START Task inputs
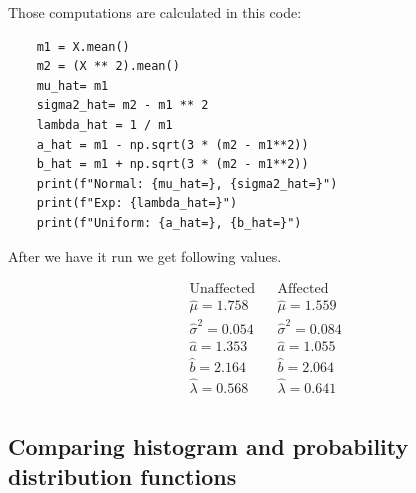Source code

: \documentclass[12pt,a4paper]{article} %
\begin{document}
Those computations are calculated in this code:

\begin{lstlisting}
    m1 = X.mean()
    m2 = (X ** 2).mean()
    mu_hat= m1
    sigma2_hat= m2 - m1 ** 2
    lambda_hat = 1 / m1
    a_hat = m1 - np.sqrt(3 * (m2 - m1**2))
    b_hat = m1 + np.sqrt(3 * (m2 - m1**2))
    print(f"Normal: {mu_hat=}, {sigma2_hat=}")
    print(f"Exp: {lambda_hat=}")
    print(f"Uniform: {a_hat=}, {b_hat=}")
\end{lstlisting}

After we have it run we get following values.

\begin{align*}
  &\text{Unaffected}       & &\text{Affected} \\
  &\hat\mu = 1.758         & &\hat\mu = 1.559\\
  &\hat\sigma^2 = 0.054    & &\hat\sigma^2 = 0.084\\
  &\hat a = 1.353          & &\hat a = 1.055\\
  &\hat b = 2.164          & &\hat b = 2.064\\
  &\hat\lambda = 0.568     & &\hat\lambda = 0.641\\
\end{align*}


\subsection{Comparing histogram and probability distribution functions}
\end{document}
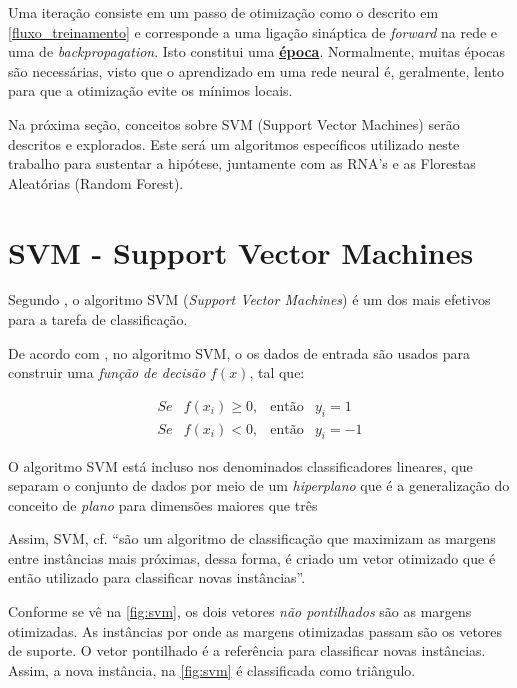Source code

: Uma iteração consiste em um passo de otimização como o descrito em \ref{fluxo_treinamento} e corresponde a uma ligação sináptica de \textit{forward} na rede e uma de \textit{backpropagation}. Isto constitui uma \textbf{\underline{época}}. Normalmente, muitas épocas são necessárias, visto que o aprendizado em uma rede neural é, geralmente, lento para que a otimização evite os mínimos locais.

Na próxima seção, conceitos sobre SVM (Support Vector Machines) serão descritos e explorados. Este será um algoritmos específicos utilizado neste trabalho para sustentar a hipótese, juntamente com as RNA's e as Florestas Aleatórias (Random Forest).

\section{SVM - Support Vector Machines}\label{SVM}
Segundo , o algoritmo SVM (\textit{Support Vector Machines}) é um dos mais efetivos para a tarefa de classificação.

De acordo com , no algoritmo SVM, o os dados de entrada são usados para construir uma \textit{função de decisão} $f(x)$, tal que:	

\begin{equation}
	\begin{matrix}
		Se & f(x_i) \ge 0, &\textrm{então}&  y_i = 1   \\
		Se & f(x_i) < 0,   &\textrm{então}&  y_i = -1   
	\end{matrix}
\end{equation}

O algoritmo SVM está incluso nos denominados classificadores lineares, que separam o conjunto de dados por meio de um \textit{hiperplano} que é a generalização do conceito de \textit{plano} para dimensões maiores que três 

Assim, SVM, cf.  ``são um algoritmo de classificação que maximizam as margens entre instâncias mais próximas, dessa forma, é criado um vetor otimizado que é então utilizado para classificar novas instâncias''.

Conforme se vê na \autoref{fig:svm}, os dois vetores \textit{não pontilhados} são as margens otimizadas. As instâncias por onde as margens otimizadas passam são os vetores de suporte. O vetor pontilhado é a referência para classificar novas instâncias. Assim, a nova instância, na \autoref{fig:svm} é classificada como triângulo.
END Task inputs
The expected result is the material restated word for word, minus any picture.

Source code

: \documentclass[12pt,a4paper]{article} %
\begin{document}
Those computations are calculated in this code:

\begin{lstlisting}
    m1 = X.mean()
    m2 = (X ** 2).mean()
    mu_hat= m1
    sigma2_hat= m2 - m1 ** 2
    lambda_hat = 1 / m1
    a_hat = m1 - np.sqrt(3 * (m2 - m1**2))
    b_hat = m1 + np.sqrt(3 * (m2 - m1**2))
    print(f"Normal: {mu_hat=}, {sigma2_hat=}")
    print(f"Exp: {lambda_hat=}")
    print(f"Uniform: {a_hat=}, {b_hat=}")
\end{lstlisting}

After we have it run we get following values.

\begin{align*}
  &\text{Unaffected}       & &\text{Affected} \\
  &\hat\mu = 1.758         & &\hat\mu = 1.559\\
  &\hat\sigma^2 = 0.054    & &\hat\sigma^2 = 0.084\\
  &\hat a = 1.353          & &\hat a = 1.055\\
  &\hat b = 2.164          & &\hat b = 2.064\\
  &\hat\lambda = 0.568     & &\hat\lambda = 0.641\\
\end{align*}


\subsection{Comparing histogram and probability distribution functions}
\end{document}
Source code

: Uma iteração consiste em um passo de otimização como o descrito em \ref{fluxo_treinamento} e corresponde a uma ligação sináptica de \textit{forward} na rede e uma de \textit{backpropagation}. Isto constitui uma \textbf{\underline{época}}. Normalmente, muitas épocas são necessárias, visto que o aprendizado em uma rede neural é, geralmente, lento para que a otimização evite os mínimos locais.

Na próxima seção, conceitos sobre SVM (Support Vector Machines) serão descritos e explorados. Este será um algoritmos específicos utilizado neste trabalho para sustentar a hipótese, juntamente com as RNA's e as Florestas Aleatórias (Random Forest).

\section{SVM - Support Vector Machines}\label{SVM}
Segundo , o algoritmo SVM (\textit{Support Vector Machines}) é um dos mais efetivos para a tarefa de classificação.

De acordo com , no algoritmo SVM, o os dados de entrada são usados para construir uma \textit{função de decisão} $f(x)$, tal que:	

\begin{equation}
	\begin{matrix}
		Se & f(x_i) \ge 0, &\textrm{então}&  y_i = 1   \\
		Se & f(x_i) < 0,   &\textrm{então}&  y_i = -1   
	\end{matrix}
\end{equation}

O algoritmo SVM está incluso nos denominados classificadores lineares, que separam o conjunto de dados por meio de um \textit{hiperplano} que é a generalização do conceito de \textit{plano} para dimensões maiores que três 

Assim, SVM, cf.  ``são um algoritmo de classificação que maximizam as margens entre instâncias mais próximas, dessa forma, é criado um vetor otimizado que é então utilizado para classificar novas instâncias''.

Conforme se vê na \autoref{fig:svm}, os dois vetores \textit{não pontilhados} são as margens otimizadas. As instâncias por onde as margens otimizadas passam são os vetores de suporte. O vetor pontilhado é a referência para classificar novas instâncias. Assim, a nova instância, na \autoref{fig:svm} é classificada como triângulo.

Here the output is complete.